If a line in the records below contains the word "undefined", return that line.

[Saved entries]
——————

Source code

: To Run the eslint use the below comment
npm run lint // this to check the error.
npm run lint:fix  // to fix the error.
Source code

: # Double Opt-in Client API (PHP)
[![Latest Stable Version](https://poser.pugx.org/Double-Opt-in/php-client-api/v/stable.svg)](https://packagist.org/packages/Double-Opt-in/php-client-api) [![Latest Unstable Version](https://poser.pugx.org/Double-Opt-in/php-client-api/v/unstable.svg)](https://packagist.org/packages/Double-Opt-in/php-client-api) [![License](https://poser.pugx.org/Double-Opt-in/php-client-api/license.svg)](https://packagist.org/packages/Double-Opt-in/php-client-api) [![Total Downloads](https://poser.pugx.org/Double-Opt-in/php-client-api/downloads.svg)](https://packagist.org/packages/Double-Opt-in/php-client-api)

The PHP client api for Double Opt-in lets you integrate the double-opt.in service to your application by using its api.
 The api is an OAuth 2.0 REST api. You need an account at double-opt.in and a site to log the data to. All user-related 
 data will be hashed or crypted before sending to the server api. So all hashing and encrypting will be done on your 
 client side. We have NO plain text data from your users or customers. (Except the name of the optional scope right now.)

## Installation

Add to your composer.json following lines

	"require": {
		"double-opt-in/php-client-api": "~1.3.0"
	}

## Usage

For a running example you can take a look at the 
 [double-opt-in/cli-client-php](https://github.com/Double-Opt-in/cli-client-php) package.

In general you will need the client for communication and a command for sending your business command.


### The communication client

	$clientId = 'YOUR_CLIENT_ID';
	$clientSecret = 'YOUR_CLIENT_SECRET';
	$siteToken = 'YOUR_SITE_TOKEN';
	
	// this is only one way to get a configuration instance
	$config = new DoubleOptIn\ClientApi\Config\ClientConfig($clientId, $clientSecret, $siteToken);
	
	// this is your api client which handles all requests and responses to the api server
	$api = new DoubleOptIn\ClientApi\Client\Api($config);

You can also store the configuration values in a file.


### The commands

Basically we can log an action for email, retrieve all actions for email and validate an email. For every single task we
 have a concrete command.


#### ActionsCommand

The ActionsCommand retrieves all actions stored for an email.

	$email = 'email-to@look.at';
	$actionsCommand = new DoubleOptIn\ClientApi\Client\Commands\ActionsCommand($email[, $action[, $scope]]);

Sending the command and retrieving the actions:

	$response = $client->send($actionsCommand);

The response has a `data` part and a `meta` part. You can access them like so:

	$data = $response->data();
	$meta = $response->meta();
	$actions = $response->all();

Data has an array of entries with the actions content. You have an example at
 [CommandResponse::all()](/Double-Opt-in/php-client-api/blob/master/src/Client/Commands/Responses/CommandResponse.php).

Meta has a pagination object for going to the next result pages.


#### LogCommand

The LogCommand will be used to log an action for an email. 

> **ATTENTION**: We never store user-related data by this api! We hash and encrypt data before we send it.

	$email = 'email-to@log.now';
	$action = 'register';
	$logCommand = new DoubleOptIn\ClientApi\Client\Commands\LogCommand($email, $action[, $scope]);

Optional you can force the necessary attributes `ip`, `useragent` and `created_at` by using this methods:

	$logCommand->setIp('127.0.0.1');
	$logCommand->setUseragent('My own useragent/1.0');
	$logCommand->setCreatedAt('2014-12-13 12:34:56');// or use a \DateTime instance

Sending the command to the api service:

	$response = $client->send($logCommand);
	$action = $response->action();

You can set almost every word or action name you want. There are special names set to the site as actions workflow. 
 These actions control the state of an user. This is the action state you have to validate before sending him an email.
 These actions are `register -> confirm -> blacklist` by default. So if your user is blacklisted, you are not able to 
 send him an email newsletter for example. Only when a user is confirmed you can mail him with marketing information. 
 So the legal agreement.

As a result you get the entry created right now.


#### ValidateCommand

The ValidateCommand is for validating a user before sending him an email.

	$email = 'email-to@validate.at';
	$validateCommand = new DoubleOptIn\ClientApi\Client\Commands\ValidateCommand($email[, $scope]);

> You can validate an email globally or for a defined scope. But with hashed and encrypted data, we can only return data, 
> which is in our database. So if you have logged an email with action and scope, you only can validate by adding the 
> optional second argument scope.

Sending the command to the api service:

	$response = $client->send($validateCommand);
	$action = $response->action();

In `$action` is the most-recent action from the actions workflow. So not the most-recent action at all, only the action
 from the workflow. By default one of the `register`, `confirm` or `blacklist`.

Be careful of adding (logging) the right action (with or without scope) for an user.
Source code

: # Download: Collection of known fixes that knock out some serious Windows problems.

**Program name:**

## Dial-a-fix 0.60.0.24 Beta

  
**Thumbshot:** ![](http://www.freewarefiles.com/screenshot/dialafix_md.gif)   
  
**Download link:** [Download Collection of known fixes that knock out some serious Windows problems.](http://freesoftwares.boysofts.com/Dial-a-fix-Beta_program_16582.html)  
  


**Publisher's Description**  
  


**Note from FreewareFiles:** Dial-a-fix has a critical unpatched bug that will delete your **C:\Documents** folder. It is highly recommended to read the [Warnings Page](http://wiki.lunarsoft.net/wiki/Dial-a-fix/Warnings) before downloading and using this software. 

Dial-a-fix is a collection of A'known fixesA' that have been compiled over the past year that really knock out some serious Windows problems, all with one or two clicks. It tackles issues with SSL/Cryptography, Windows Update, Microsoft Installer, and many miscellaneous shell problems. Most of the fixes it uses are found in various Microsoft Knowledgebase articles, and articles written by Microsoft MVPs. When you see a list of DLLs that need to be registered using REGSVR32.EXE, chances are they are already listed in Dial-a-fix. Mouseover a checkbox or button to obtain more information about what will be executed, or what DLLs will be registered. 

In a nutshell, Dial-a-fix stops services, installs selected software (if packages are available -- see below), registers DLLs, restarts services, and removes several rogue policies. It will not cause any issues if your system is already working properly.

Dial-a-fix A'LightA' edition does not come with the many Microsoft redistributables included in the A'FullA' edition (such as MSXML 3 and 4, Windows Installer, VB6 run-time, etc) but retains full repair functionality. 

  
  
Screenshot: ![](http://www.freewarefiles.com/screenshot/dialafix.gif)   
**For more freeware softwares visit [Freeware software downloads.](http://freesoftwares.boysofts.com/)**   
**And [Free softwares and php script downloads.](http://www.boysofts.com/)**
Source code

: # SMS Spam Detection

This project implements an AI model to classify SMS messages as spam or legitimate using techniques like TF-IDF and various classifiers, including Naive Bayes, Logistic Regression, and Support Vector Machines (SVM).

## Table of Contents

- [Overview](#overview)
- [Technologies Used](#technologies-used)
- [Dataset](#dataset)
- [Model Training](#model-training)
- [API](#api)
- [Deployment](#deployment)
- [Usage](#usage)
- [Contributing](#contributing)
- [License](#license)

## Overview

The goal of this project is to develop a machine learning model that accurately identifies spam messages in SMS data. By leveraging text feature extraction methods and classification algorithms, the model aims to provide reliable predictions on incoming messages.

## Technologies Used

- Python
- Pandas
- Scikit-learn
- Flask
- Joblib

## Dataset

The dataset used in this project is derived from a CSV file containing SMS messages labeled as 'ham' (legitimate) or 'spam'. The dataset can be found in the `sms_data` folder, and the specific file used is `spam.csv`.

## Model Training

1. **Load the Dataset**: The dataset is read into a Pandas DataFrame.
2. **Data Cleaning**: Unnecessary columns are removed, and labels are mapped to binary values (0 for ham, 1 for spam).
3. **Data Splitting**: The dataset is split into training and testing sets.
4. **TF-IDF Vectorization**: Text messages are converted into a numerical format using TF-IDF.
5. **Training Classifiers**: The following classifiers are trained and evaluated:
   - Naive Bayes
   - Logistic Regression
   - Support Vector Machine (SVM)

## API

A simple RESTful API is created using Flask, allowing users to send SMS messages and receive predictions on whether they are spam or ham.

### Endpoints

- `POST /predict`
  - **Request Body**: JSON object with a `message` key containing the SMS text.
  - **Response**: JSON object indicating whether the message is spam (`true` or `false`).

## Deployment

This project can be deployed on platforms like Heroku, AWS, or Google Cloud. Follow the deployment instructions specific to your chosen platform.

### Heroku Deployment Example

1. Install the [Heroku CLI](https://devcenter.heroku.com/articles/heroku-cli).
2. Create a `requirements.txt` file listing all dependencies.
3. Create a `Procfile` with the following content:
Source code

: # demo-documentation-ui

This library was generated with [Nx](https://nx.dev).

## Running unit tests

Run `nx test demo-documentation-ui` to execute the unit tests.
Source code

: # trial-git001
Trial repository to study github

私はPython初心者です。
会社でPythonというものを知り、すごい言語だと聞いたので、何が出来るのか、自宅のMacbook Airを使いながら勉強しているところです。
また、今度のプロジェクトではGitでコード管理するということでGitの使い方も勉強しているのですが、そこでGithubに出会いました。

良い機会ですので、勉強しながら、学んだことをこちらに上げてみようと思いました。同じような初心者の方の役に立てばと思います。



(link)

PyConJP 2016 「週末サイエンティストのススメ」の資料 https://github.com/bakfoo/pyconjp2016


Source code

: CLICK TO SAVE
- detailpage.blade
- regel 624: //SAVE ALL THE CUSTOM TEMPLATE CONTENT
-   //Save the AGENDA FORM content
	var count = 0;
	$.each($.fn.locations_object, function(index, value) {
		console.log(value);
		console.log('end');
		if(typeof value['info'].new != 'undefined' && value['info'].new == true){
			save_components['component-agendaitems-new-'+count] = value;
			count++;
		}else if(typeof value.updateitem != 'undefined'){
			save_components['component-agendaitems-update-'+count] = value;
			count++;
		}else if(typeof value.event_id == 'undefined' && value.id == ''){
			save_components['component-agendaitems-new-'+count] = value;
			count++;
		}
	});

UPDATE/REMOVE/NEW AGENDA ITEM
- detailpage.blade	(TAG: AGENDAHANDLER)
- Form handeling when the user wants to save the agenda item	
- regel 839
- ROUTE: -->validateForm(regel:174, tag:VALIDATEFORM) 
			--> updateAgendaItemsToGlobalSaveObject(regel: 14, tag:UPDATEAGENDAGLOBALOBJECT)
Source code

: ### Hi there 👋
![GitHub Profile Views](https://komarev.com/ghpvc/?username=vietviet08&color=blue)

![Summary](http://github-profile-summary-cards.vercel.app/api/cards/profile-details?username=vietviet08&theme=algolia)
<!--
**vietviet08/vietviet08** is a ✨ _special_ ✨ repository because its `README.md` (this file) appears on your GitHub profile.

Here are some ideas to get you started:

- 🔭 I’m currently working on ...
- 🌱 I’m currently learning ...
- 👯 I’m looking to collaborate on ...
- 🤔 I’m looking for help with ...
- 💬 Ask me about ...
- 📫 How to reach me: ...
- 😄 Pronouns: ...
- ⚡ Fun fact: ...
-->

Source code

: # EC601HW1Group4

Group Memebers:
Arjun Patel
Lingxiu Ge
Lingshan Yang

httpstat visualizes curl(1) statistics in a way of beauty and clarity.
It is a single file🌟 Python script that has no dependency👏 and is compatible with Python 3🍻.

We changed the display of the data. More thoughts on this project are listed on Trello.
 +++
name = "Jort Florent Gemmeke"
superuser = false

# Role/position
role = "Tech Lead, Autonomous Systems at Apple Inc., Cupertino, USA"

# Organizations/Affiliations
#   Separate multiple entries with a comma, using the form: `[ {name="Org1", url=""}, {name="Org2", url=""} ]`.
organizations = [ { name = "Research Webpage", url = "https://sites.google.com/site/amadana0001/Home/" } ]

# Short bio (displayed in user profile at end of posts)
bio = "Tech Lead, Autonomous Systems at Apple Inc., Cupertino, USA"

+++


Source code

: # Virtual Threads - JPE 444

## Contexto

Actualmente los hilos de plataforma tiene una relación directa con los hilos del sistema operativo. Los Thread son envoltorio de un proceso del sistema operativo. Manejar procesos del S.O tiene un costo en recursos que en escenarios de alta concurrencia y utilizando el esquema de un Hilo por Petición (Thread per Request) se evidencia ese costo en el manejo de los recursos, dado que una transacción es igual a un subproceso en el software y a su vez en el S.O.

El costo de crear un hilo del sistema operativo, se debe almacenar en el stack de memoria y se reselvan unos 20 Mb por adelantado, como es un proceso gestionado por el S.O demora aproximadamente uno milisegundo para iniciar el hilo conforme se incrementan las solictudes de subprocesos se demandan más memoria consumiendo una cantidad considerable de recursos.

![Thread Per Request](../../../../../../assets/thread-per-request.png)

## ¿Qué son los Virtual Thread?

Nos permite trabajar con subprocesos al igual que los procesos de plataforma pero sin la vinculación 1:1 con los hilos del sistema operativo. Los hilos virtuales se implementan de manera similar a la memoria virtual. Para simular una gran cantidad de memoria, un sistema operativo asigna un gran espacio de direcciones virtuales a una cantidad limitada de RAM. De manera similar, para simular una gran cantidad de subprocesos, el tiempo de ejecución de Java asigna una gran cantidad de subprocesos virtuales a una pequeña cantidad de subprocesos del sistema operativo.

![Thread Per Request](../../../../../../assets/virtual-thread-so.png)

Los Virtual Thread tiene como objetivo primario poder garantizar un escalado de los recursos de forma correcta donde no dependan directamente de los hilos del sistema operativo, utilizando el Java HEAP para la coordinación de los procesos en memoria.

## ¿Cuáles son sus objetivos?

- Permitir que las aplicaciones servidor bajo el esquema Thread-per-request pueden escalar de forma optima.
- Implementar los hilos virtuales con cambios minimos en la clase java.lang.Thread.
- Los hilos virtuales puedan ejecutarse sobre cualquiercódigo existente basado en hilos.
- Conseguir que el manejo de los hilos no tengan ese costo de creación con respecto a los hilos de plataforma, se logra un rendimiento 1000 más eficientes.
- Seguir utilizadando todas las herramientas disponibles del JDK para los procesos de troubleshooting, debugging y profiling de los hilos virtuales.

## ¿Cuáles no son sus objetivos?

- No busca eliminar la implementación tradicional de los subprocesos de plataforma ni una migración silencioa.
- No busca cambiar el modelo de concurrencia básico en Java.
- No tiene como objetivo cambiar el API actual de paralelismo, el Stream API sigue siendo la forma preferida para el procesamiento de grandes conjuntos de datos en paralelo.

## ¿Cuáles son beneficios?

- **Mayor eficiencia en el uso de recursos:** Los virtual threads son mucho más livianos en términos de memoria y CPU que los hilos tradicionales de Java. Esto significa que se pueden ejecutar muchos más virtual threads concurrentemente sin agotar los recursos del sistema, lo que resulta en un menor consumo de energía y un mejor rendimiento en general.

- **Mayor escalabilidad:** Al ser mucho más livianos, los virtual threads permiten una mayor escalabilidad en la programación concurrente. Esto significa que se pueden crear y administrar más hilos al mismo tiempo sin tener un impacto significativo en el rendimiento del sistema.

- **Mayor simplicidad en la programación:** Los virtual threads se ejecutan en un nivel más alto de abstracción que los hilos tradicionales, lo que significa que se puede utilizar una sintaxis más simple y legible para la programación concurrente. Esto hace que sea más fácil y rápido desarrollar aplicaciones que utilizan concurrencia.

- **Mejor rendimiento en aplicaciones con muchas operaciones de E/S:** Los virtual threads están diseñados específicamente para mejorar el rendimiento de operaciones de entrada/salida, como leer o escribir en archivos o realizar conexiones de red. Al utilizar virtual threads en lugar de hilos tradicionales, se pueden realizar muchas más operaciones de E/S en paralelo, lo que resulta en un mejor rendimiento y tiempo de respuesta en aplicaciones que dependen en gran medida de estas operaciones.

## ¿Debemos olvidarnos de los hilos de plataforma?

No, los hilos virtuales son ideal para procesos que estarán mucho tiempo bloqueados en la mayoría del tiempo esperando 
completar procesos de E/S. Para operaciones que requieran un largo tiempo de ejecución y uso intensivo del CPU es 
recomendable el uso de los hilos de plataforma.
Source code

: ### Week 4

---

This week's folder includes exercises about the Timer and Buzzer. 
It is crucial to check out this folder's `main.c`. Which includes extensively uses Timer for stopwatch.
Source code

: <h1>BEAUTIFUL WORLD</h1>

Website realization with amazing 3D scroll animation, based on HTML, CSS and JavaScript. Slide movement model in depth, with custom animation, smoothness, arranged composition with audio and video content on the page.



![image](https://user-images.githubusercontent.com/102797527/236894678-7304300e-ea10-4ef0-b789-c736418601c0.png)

——————

RESPONSE
		if(typeof value['info'].new != 'undefined' && value['info'].new == true){
		}else if(typeof value.updateitem != 'undefined'){
		}else if(typeof value.event_id == 'undefined' && value.id == ''){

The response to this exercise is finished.